Akan tetapi, kali ini kepiting emaslah yang kebingungan. Dia menatap Han Sen dengan gelembung keluar dari mulutnya dan bahkan menggaruk kepalanya dengan capit seperti manusia.

Melihat kepiting emas tidak mengerti dirinya, Han Sen juga tidak berani mendekati tubuh itu. Dia melakukan isyarat pada kepiting emas untuk memintanya bergeser berulang kali.

Untungnya isyarat ini mudah dipahami. Kepiting emas bergeser dan menatap Han Sen curiga.

Han Sen mengisyaratkan untuk bergeser sedikit lebih jauh, dan dia melakukannya. Setelah beberapa kali, Han Sen meyakinkan jarak antara kepiting emas dan belut perak aman baginya. Dia lalu berjalan ke sebelah tubuh belut perak, mengisyaratkan dua pertiga tubuhnya seperti kepiting emas. Dia lalu menunjuk bagian yang lebih kecil lalu kepiting emas, bagian yang lebih besar lalu dirinya.

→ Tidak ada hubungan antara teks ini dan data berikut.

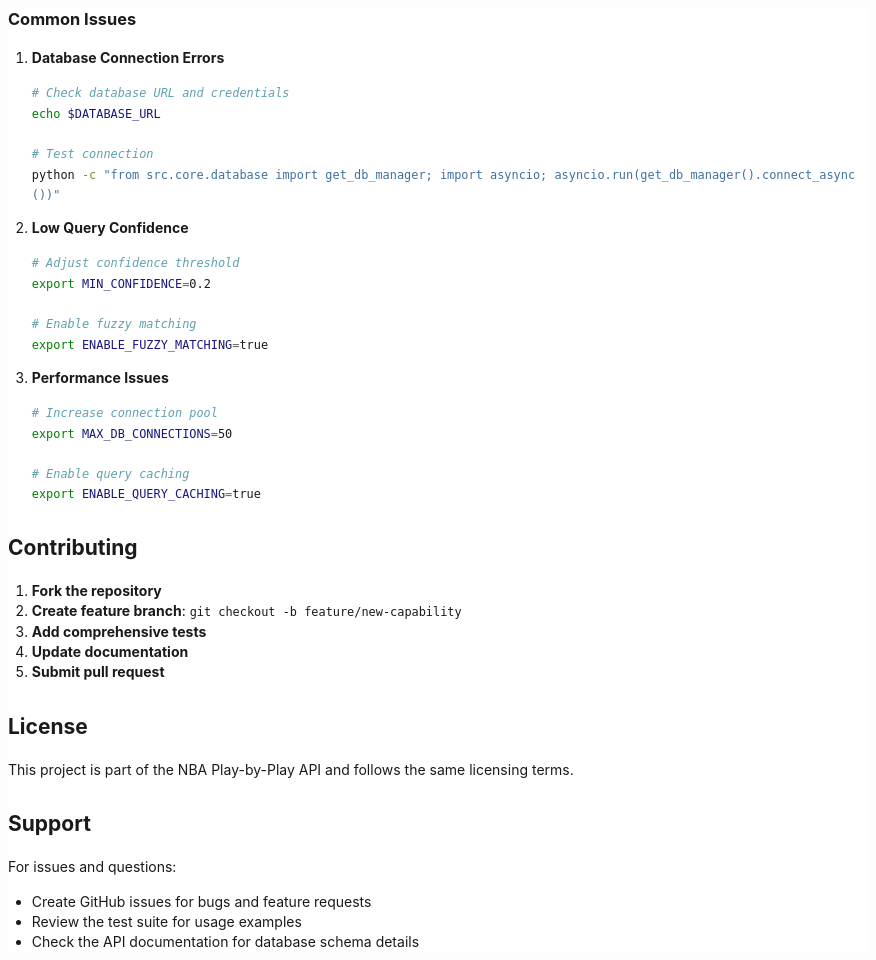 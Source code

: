 ### Common Issues

1. **Database Connection Errors**
   ```bash
   # Check database URL and credentials
   echo $DATABASE_URL
   
   # Test connection
   python -c "from src.core.database import get_db_manager; import asyncio; asyncio.run(get_db_manager().connect_async())"
   ```

2. **Low Query Confidence**
   ```bash
   # Adjust confidence threshold
   export MIN_CONFIDENCE=0.2
   
   # Enable fuzzy matching
   export ENABLE_FUZZY_MATCHING=true
   ```

3. **Performance Issues**
   ```bash
   # Increase connection pool
   export MAX_DB_CONNECTIONS=50
   
   # Enable query caching
   export ENABLE_QUERY_CACHING=true
   ```

## Contributing

1. **Fork the repository**
2. **Create feature branch**: `git checkout -b feature/new-capability`
3. **Add comprehensive tests**
4. **Update documentation**
5. **Submit pull request**

## License

This project is part of the NBA Play-by-Play API and follows the same licensing terms.

## Support

For issues and questions:
- Create GitHub issues for bugs and feature requests
- Review the test suite for usage examples
- Check the API documentation for database schema details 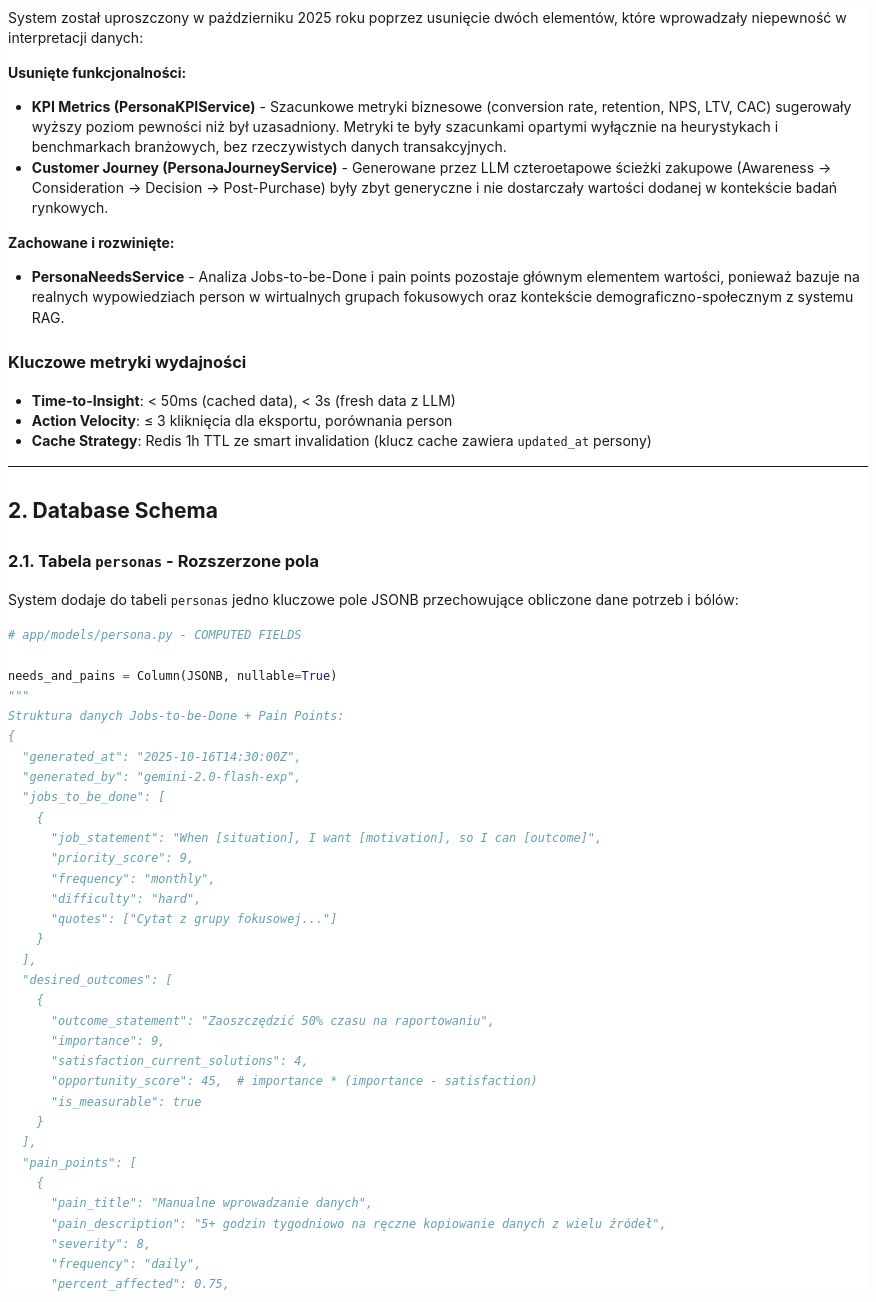 System został uproszczony w październiku 2025 roku poprzez usunięcie dwóch elementów, które wprowadzały niepewność w interpretacji danych:

**Usunięte funkcjonalności:**
- **KPI Metrics (PersonaKPIService)** - Szacunkowe metryki biznesowe (conversion rate, retention, NPS, LTV, CAC) sugerowały wyższy poziom pewności niż był uzasadniony. Metryki te były szacunkami opartymi wyłącznie na heurystykach i benchmarkach branżowych, bez rzeczywistych danych transakcyjnych.
- **Customer Journey (PersonaJourneyService)** - Generowane przez LLM czteroetapowe ścieżki zakupowe (Awareness → Consideration → Decision → Post-Purchase) były zbyt generyczne i nie dostarczały wartości dodanej w kontekście badań rynkowych.

**Zachowane i rozwinięte:**
- **PersonaNeedsService** - Analiza Jobs-to-be-Done i pain points pozostaje głównym elementem wartości, ponieważ bazuje na realnych wypowiedziach person w wirtualnych grupach fokusowych oraz kontekście demograficzno-społecznym z systemu RAG.

### Kluczowe metryki wydajności

- **Time-to-Insight**: < 50ms (cached data), < 3s (fresh data z LLM)
- **Action Velocity**: ≤ 3 kliknięcia dla eksportu, porównania person
- **Cache Strategy**: Redis 1h TTL ze smart invalidation (klucz cache zawiera `updated_at` persony)

---

## 2. Database Schema

### 2.1. Tabela `personas` - Rozszerzone pola

System dodaje do tabeli `personas` jedno kluczowe pole JSONB przechowujące obliczone dane potrzeb i bólów:

```python
# app/models/persona.py - COMPUTED FIELDS

needs_and_pains = Column(JSONB, nullable=True)
"""
Struktura danych Jobs-to-be-Done + Pain Points:
{
  "generated_at": "2025-10-16T14:30:00Z",
  "generated_by": "gemini-2.0-flash-exp",
  "jobs_to_be_done": [
    {
      "job_statement": "When [situation], I want [motivation], so I can [outcome]",
      "priority_score": 9,
      "frequency": "monthly",
      "difficulty": "hard",
      "quotes": ["Cytat z grupy fokusowej..."]
    }
  ],
  "desired_outcomes": [
    {
      "outcome_statement": "Zaoszczędzić 50% czasu na raportowaniu",
      "importance": 9,
      "satisfaction_current_solutions": 4,
      "opportunity_score": 45,  # importance * (importance - satisfaction)
      "is_measurable": true
    }
  ],
  "pain_points": [
    {
      "pain_title": "Manualne wprowadzanie danych",
      "pain_description": "5+ godzin tygodniowo na ręczne kopiowanie danych z wielu źródeł",
      "severity": 8,
      "frequency": "daily",
      "percent_affected": 0.75,
```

Kepiting emas tampak paham kali ini. Saat dia menggoyangkan capitnya, dia menggerakan cakarnya dan kembali ke belut itu.

Han Sen ketakutan dan mundur dengan cepat, tetapi kepiting emas tidak bermaksud mengejarnya. Dia menunjuk tubuh itu lagi, maksudnya tetap bersikeras untuk membaginya separuh.

Han Sen tidak percaya dia akan tawar menawar dengan kepiting di tempat ini dengan bahasa isyarat. Dan kepiting emas ini tampak seperti ibu-ibu menawar di pasar, tidak rela mengorbankan apa pun.

Pria dan kepiting itu berdiskusi sejenak dan akhirnya mencapai kesepakatan. Han Sen bisa mengambil tiga perlimanya, sementara kepiting emas mengambil dua perlima bagian.

'Makanlah sesukamu. Aku harap kepiting sialan ini mati keracunan.' Han Sen memotong tubuh belut perak sesuai dengan bagian yang mereka setujui melalui isyarat. Melihat kepiting emas mengambil bagiannya dengan capitnya, Han Sen mengutuk dalam hati.